This code repository provides you with baseline approach for Named Entity Recognition (NER). In this repository the following functionalities are provided:
- CoNLL data readers
- Usage of any HuggingFace pre-trained transformer models
- Training and Testing through Pytorch-Lightning
Below a more detailed description on how to use this code is provided.
p.add_argument('--train', type=str, help='Path to the train data.', default=None)
p.add_argument('--test', type=str, help='Path to the test data.', default=None)
p.add_argument('--dev', type=str, help='Path to the dev data.', default=None)
p.add_argument('--out_dir', type=str, help='Output directory.', default='.')
p.add_argument('--iob_tagging', type=str, help='IOB tagging scheme', default='wnut')
p.add_argument('--max_instances', type=int, help='Maximum number of instances', default=-1)
p.add_argument('--max_length', type=int, help='Maximum number of tokens per instance.', default=50)
p.add_argument('--encoder_model', type=str, help='Pretrained encoder model to use', default='xlm-roberta-large')
p.add_argument('--model', type=str, help='Model path.', default=None)
p.add_argument('--model_name', type=str, help='Model name.', default=None)
p.add_argument('--stage', type=str, help='Training stage', default='fit')
p.add_argument('--prefix', type=str, help='Prefix for storing evaluation files.', default='test')
p.add_argument('--batch_size', type=int, help='Batch size.', default=128)
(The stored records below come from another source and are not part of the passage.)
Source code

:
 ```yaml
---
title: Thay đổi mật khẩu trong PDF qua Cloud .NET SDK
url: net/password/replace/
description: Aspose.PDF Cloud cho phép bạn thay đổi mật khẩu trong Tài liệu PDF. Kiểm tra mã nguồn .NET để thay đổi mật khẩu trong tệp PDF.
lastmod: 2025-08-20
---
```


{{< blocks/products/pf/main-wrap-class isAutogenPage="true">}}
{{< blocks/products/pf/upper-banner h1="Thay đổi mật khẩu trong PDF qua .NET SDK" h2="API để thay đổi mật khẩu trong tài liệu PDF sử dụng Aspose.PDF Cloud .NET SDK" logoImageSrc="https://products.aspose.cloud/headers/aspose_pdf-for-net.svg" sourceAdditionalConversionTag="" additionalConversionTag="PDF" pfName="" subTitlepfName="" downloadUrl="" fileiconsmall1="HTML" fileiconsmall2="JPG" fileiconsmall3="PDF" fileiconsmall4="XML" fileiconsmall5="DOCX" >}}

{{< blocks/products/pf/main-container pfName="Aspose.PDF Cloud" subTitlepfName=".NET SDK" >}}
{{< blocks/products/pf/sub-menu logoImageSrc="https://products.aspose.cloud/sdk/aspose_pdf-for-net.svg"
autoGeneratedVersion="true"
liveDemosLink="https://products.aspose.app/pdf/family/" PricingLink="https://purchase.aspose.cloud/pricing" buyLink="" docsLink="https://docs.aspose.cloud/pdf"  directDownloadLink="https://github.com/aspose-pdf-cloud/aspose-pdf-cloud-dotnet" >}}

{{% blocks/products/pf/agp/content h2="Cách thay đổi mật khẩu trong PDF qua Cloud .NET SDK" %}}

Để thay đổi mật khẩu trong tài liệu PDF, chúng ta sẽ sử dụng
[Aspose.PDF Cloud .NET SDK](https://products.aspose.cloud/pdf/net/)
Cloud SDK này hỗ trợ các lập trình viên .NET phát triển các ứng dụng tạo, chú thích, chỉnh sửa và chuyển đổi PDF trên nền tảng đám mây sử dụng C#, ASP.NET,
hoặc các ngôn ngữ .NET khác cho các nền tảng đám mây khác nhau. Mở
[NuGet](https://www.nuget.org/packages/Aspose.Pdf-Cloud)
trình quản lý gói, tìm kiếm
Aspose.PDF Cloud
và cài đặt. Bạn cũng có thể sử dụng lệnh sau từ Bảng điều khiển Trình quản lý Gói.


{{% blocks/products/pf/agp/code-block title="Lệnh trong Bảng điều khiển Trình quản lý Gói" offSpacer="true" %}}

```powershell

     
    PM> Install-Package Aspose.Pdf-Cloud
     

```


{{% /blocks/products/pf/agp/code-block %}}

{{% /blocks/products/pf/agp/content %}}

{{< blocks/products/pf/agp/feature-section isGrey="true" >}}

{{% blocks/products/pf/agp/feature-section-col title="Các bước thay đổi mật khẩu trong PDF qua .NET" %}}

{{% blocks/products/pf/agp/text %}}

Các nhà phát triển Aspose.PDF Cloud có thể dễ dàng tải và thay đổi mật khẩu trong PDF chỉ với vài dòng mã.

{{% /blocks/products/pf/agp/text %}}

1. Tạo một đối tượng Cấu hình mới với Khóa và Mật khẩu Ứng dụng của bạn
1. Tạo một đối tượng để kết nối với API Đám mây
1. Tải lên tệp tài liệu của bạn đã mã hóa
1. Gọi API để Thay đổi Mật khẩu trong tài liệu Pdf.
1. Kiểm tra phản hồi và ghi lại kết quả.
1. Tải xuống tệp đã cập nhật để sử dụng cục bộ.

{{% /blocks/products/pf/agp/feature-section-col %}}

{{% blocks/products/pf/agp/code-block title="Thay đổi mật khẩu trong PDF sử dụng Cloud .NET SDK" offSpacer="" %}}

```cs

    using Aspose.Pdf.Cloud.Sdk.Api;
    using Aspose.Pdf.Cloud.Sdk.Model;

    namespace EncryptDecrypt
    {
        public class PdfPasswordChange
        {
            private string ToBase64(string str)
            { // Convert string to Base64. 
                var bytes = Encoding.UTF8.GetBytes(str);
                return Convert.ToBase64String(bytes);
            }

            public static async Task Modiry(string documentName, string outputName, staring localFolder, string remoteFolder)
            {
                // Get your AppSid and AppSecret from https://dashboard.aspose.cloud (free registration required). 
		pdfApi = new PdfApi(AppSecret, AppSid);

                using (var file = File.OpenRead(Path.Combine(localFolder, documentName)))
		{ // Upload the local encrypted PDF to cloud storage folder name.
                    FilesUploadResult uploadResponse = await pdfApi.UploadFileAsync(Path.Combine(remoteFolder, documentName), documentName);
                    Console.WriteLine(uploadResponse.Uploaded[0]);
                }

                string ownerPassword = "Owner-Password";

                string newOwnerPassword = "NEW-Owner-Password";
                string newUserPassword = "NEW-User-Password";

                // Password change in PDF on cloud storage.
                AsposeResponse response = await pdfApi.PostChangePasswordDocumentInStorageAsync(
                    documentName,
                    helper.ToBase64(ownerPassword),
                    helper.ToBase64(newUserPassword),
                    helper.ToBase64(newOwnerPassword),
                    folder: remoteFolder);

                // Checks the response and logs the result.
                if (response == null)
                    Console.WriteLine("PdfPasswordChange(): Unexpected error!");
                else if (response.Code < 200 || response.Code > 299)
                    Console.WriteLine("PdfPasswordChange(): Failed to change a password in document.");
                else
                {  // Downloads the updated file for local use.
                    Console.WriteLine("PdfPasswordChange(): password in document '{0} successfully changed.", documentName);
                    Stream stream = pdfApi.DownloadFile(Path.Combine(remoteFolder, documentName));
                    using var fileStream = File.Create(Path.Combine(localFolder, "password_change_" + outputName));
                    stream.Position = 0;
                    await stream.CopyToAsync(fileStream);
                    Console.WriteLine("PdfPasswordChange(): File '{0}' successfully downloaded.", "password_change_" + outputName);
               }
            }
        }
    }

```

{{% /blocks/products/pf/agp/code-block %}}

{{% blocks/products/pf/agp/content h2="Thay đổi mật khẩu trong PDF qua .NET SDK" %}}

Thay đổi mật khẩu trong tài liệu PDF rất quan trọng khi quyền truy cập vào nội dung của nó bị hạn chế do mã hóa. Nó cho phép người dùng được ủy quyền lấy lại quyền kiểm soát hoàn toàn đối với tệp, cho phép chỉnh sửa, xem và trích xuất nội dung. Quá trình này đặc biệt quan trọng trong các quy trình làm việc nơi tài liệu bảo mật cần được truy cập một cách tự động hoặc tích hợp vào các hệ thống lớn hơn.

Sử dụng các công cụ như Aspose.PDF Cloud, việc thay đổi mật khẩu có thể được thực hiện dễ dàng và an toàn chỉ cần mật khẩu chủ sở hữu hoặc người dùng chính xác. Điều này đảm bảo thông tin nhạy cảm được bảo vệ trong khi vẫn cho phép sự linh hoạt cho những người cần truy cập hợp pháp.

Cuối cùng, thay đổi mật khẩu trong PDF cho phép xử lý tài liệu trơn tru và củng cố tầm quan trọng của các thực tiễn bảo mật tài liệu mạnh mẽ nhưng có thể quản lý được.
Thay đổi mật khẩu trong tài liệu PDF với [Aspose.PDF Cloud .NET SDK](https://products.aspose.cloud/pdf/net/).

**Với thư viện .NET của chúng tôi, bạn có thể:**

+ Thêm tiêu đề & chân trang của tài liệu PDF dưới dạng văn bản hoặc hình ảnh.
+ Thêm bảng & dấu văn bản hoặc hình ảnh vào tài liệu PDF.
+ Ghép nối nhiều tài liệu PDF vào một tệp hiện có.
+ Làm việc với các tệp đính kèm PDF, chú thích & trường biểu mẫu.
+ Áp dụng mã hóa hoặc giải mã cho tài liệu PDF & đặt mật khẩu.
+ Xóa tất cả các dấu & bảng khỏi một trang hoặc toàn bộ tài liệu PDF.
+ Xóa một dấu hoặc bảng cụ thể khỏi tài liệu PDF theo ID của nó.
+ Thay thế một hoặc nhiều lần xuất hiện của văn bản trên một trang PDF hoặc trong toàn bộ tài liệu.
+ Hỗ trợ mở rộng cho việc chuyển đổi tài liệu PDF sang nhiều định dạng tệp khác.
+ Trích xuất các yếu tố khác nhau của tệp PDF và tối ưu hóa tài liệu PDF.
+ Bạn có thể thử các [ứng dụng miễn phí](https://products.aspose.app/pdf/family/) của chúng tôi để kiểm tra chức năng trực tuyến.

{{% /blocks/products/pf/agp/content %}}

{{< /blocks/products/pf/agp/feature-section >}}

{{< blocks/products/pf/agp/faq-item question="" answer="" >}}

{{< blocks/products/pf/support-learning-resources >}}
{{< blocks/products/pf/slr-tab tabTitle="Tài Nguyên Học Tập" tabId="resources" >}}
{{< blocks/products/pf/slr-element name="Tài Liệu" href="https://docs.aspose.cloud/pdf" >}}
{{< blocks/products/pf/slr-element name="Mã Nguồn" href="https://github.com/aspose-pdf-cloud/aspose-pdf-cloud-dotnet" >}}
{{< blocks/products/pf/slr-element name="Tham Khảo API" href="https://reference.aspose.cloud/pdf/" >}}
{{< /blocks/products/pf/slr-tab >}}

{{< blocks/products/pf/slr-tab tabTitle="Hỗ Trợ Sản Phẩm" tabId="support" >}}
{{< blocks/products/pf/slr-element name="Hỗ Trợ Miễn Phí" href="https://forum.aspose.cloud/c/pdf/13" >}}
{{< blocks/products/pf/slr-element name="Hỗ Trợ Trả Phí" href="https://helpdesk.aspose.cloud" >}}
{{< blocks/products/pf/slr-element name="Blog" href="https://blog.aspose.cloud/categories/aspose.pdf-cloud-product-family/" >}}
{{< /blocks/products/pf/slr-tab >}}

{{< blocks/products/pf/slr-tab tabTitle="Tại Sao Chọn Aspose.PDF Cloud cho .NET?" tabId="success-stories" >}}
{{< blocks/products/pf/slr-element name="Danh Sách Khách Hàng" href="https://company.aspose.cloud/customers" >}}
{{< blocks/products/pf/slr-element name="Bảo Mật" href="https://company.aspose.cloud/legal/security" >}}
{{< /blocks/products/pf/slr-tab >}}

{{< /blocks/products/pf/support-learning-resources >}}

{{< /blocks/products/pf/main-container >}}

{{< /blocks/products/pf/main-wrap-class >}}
p.add_argument('--gpus', type=int, help='Number of GPUs.', default=1)
p.add_argument('--epochs', type=int, help='Number of epochs for training.', default=5)
p.add_argument('--lr', type=float, help='Learning rate', default=1e-5)
p.add_argument('--dropout', type=float, help='Dropout rate', default=0.1)
python -m ner_baseline.train_model --train train.txt --dev dev.txt --out_dir . --model_name xlmr_ner --gpus 1 \
--epochs 2 --encoder_model xlm-roberta-base --batch_size 64 --lr 0.0001
python -m ner_baseline.evaluate --test test.txt --out_dir . --gpus 1 --encoder_model xlm-roberta-base \
--model MODEL_FILE_PATH --prefix xlmr_ner_results
$ pip install -r requirements.txt
The code under this repository is licensed under the Apache 2.0 License.